Docs pour la France des marges 2 : spécial Calais
  • L'article le plus riche est certainement celui écrit par Carlaluz KEISER et Lili LAINE dans la revue en ligne Urbanités (n°8, appelé joliment "Cachez cette ville que je ne saurais voir"). Un article consacré au thème d'habiter le temporaire et la contrainte : le Centre d'Accueil Provisoire de la Jungle de Calais (voir : http://www.revue-urbanites.fr/8-habiter-le-temporaire-et-la-contrainte-le-centre-daccueil-provisoire-de-la-jungle-de-calais/). Là encore une bonne cartographie du camp de Calais et de la jungle qui l'entoure. La carte, hélas, au nom trop banal de "la géographie de la jungle" est très riche en informations sur l'appropriation de ce territoire de 18 ha : rues, logements, commerces, lieux de culte, administration, lieux de soins, ... en bref, tout ce qui fait une ville (je vous renvoie à la lecture des travaux de Michel Agier cités plus haut). Autre petit défaut de la carte, après ce titre trop neutre, c'est l'absence d'échelle.
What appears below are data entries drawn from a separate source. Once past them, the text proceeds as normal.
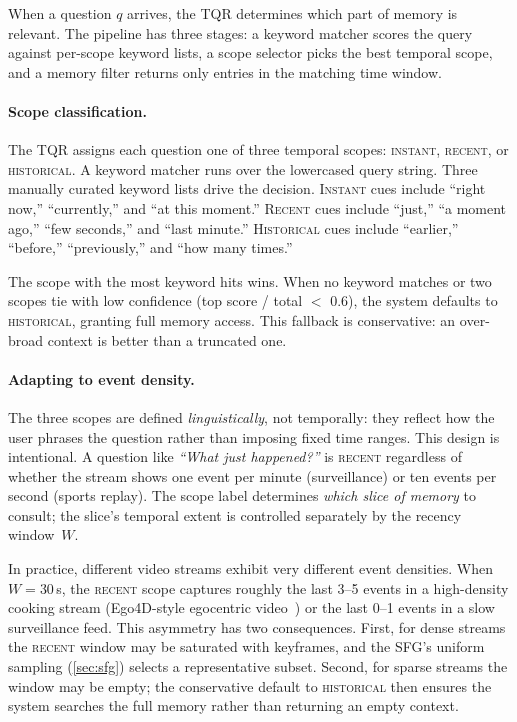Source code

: When a question $q$ arrives, the TQR determines which part of memory is relevant.
The pipeline has three stages: a keyword matcher scores the query against per-scope keyword lists, a scope selector picks the best temporal scope, and a memory filter returns only entries in the matching time window.

\paragraph{Scope classification.}
The TQR assigns each question one of three temporal scopes: \textsc{instant}, \textsc{recent}, or \textsc{historical}.
A keyword matcher runs over the lowercased query string.
Three manually curated keyword lists drive the decision. \textsc{Instant} cues include ``right now,'' ``currently,'' and ``at this moment.'' \textsc{Recent} cues include ``just,'' ``a moment ago,'' ``few seconds,'' and ``last minute.'' \textsc{Historical} cues include ``earlier,'' ``before,'' ``previously,'' and ``how many times.''

The scope with the most keyword hits wins. When no keyword matches or two scopes tie with low confidence (top score / total $<$ 0.6), the system defaults to \textsc{historical}, granting full memory access. This fallback is conservative: an over-broad context is better than a truncated one.

\paragraph{Adapting to event density.}
The three scopes are defined \emph{linguistically}, not temporally: they reflect how the user phrases the question rather than imposing fixed time ranges.
This design is intentional.
A question like \emph{``What just happened?''} is \textsc{recent} regardless of whether the stream shows one event per minute (surveillance) or ten events per second (sports replay).
The scope label determines \emph{which slice of memory} to consult; the slice's temporal extent is controlled separately by the recency window~$W$.

In practice, different video streams exhibit very different event densities.
When $W = 30$\,s, the \textsc{recent} scope captures roughly the last 3--5 events in a high-density cooking stream (Ego4D-style egocentric video~\cite{grauman2022ego4d}) or the last 0--1 events in a slow surveillance feed.
This asymmetry has two consequences.
First, for dense streams the \textsc{recent} window may be saturated with keyframes, and the SFG's uniform sampling (\cref{sec:sfg}) selects a representative subset.
Second, for sparse streams the window may be empty; the conservative default to \textsc{historical} then ensures the system searches the full memory rather than returning an empty context.

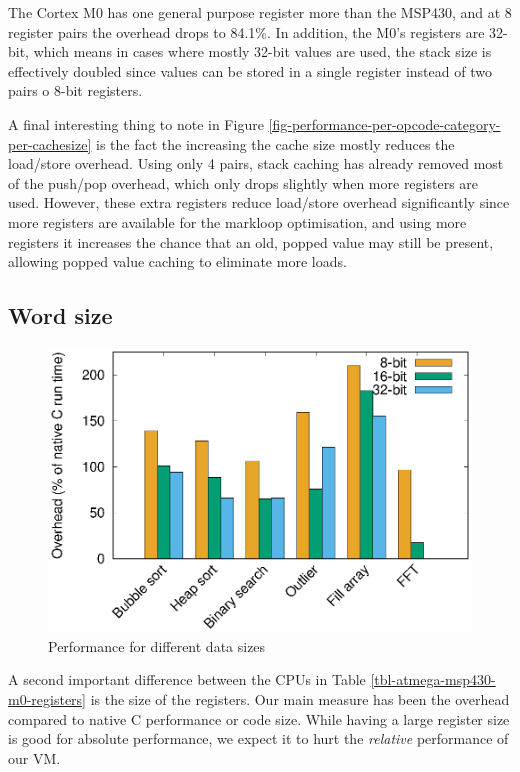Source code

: The Cortex M0 has one general purpose register more than the MSP430, and at 8 register pairs the overhead drops to 84.1\%. In addition, the M0's registers are 32-bit, which means in cases where mostly 32-bit values are used, the stack size is effectively doubled since values can be stored in a single register instead of two pairs o 8-bit registers.

A final interesting thing to note in Figure \ref{fig-performance-per-opcode-category-per-cachesize} is the fact the increasing the cache size mostly reduces the load/store overhead. Using only 4 pairs, stack caching has already removed most of the push/pop overhead, which only drops slightly when more registers are used. However, these extra registers reduce load/store overhead significantly since more registers are available for the markloop optimisation, and using more registers it increases the chance that an old, popped value may still be present, allowing popped value caching to eliminate more loads.

\subsection{Word size}
\label{sec-evaluation-other-platforms-word-size}
\begin{figure}
    \centering
    \includegraphics[width=\myfiguresizeperformance]{8_16_32_bit.eps}
    \caption{Performance for different data sizes}
    \label{fig-performance-8-16-32-bit}
\end{figure}



A second important difference between the CPUs in Table \ref{tbl-atmega-msp430-m0-registers} is the size of the registers. Our main measure has been the overhead compared to native C performance or code size. While having a large register size is good for absolute performance, we expect it to hurt the \emph{relative} performance of our VM.

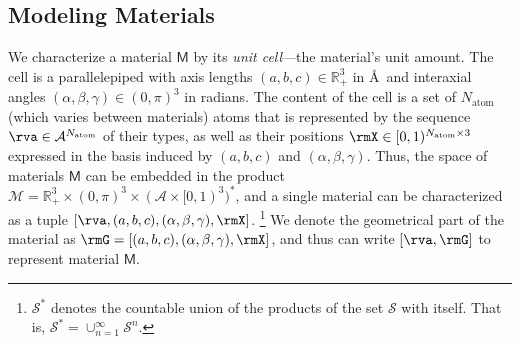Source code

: \documentclass{article}
\theoremstyle{plain}
\theoremstyle{definition}
\theoremstyle{remark}
\begin{document}
\subsection{Modeling Materials}
We characterize a material  $\mathsf{M}$ by its \emph{unit cell}---the material's unit amount. 
The cell is a parallelepiped with axis lengths $(a, b, c)\in\mathbb{R}_{+}^{3}$ in \AA\ and interaxial angles $(\alpha, \beta, \gamma)\in(0, \pi)^3$ in radians.
The content of the cell is a set of $N_{\text{atom}}$ (which varies between materials) atoms that is represented by the sequence $\rva\in\mathcal{A}^{N_{\text{atom}}}$ of their types, as well as their positions $\rmX\in [0, 1)^{N_{\text{atom}}\times 3}$ expressed in the basis induced by $(a, b, c)$ and $(\alpha, \beta, \gamma)$.
Thus, the space of materials $\mathsf{M}$ can be embedded in the product $\mathcal{M}=\mathbb{R}_{+}^{3}\times(0, \pi)^{3}\times(\mathcal{A}\times [0,1)^{3})^{*}$, and a single material can be characterized as a tuple $[\rva, (a,b,c), (\alpha, \beta, \gamma), \rmX]$.
\footnote{$\mathcal{S}^{*}$ denotes the countable union of the products of the set $\mathcal{S}$ with itself. That is, $\mathcal{S}^{*}=\cup_{n=1}^{\infty}\mathcal{S}^{n}$.}
We denote the geometrical part of the material as $\rmG=[(a,b,c), (\alpha, \beta, \gamma), \rmX]$, and thus can write $[\rva, \rmG]$ to represent material $\mathsf{M}$.
\end{document}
Enfin, pour mémoire, n'oubliez pas qu'entre le 11 janvier 1999 et le 30 janvier 2016, le GISTI a compté environ 170 morts sur cette frontière entre France et Grande-Bretagne, soit près de 10 par an (voir Plein Droit n° 109, 2016/2)

 

C'est à partir de tous ces documents que j'ai dessiné le croquis suivant :

(un croquis que l'on peut accompagner d'un autre, à une échelle régionale pour montrer comment une frontière pousse toujours des personnes à s'agglomérer pour mieux passer celle-ci, comment elle reste meurtrière, et -surtout en géographie- elle reste une séparation nette entre deux territoires proches mais différents, une séparation qui n'est pas forcément linéaire mais qui a gagné en profondeur avec les camps et autres Centres d'Accueil et d'Orientation sur tout le territoire. Un croquis qui rappellerait que la France n'est qu'un pays de transit pour les migrants stockés dans ces centres : des migrants qui désirent s'installer plus ou moins longtemps au Royaume-Uni).